Para outros, os riscos são ainda maiores; se não mentirem, podem perder o emprego. Nicole Levitt, por exemplo, foi solicitada por sua organização a concordar em estipular que “os brancos são racistas”. Os médicos foram ameaçados com a perda de credenciais profissionais ou de suas licenças se falarem publicamente sobre suas discordâncias com a ortodoxia da vacina COVID.

Haidt acredita que a verdade é o telos, a Estrela do Norte, das universidades. Acrescentar um segundo telos de justiça social é impossível. Haidt previu anos atrás, “o conflito entre verdade e justiça social provavelmente se tornará incontrolável… As universidades que tentarem honrar ambos enfrentarão crescente incoerência e conflito interno”.

Recentemente, Haidt testou seu dever com a verdade quando sua “principal associação profissional – a Sociedade de Personalidade e Psicologia Social (SPSP)” estabeleceu uma política para os membros apresentarem suas pesquisas mais recentes. Na convenção anual do SPSP, eles teriam que incluir uma declaração explicando “se e como essa submissão promove as metas de equidade, inclusão e antirracismo do SPSP”.

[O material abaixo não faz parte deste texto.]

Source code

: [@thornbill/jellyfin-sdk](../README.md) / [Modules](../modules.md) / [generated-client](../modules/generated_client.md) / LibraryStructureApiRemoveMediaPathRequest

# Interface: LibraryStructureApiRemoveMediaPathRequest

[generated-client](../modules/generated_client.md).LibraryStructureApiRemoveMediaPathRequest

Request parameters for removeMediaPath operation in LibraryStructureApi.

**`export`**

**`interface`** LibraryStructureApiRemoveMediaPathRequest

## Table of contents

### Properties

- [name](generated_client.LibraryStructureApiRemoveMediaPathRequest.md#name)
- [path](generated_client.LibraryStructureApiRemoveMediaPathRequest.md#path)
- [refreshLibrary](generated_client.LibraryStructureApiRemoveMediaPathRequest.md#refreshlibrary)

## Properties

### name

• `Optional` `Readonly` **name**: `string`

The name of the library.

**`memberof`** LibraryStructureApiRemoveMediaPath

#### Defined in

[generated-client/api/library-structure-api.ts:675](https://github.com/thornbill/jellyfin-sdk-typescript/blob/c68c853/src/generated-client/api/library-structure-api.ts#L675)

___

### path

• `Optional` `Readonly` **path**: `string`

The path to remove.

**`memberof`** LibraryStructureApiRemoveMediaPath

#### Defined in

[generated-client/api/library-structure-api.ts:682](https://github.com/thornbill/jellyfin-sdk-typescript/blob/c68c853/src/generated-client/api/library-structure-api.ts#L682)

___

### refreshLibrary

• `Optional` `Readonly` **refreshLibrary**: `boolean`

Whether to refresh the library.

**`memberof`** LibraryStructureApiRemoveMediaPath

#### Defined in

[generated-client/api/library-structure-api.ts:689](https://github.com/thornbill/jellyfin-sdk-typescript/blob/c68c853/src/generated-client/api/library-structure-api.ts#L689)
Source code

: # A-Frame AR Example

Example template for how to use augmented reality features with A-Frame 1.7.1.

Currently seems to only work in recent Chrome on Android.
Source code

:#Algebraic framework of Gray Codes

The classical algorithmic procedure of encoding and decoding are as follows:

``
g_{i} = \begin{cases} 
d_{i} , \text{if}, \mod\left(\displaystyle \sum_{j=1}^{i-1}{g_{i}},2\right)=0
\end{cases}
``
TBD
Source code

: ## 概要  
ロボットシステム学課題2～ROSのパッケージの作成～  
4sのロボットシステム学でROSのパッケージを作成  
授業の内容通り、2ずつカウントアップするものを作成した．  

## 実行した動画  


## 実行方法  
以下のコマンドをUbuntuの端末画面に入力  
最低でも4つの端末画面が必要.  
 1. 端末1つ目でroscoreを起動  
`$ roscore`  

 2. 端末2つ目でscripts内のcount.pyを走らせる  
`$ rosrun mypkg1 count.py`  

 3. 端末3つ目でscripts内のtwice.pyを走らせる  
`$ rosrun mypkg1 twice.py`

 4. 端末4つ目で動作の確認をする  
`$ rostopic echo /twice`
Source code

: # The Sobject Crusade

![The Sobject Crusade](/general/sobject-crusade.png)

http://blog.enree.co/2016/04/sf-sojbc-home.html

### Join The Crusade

Haidt escreve: “A maioria dos trabalhos acadêmicos não tem nada a ver com diversidade, então essas declarações obrigatórias forçam muitos acadêmicos a trair seu dever quase fiduciário com a verdade, girando, torcendo ou inventando alguma conexão tênue com a diversidade”.

O novo mandato é uma escalada “ideológica”. Haidt nos pede para “Observar que a palavra diversidade foi abandonada e substituída por antirracismo. Então, todo psicólogo que quiser se apresentar na convenção mais importante do nosso campo deve agora dizer como seu trabalho promove o antirracismo.”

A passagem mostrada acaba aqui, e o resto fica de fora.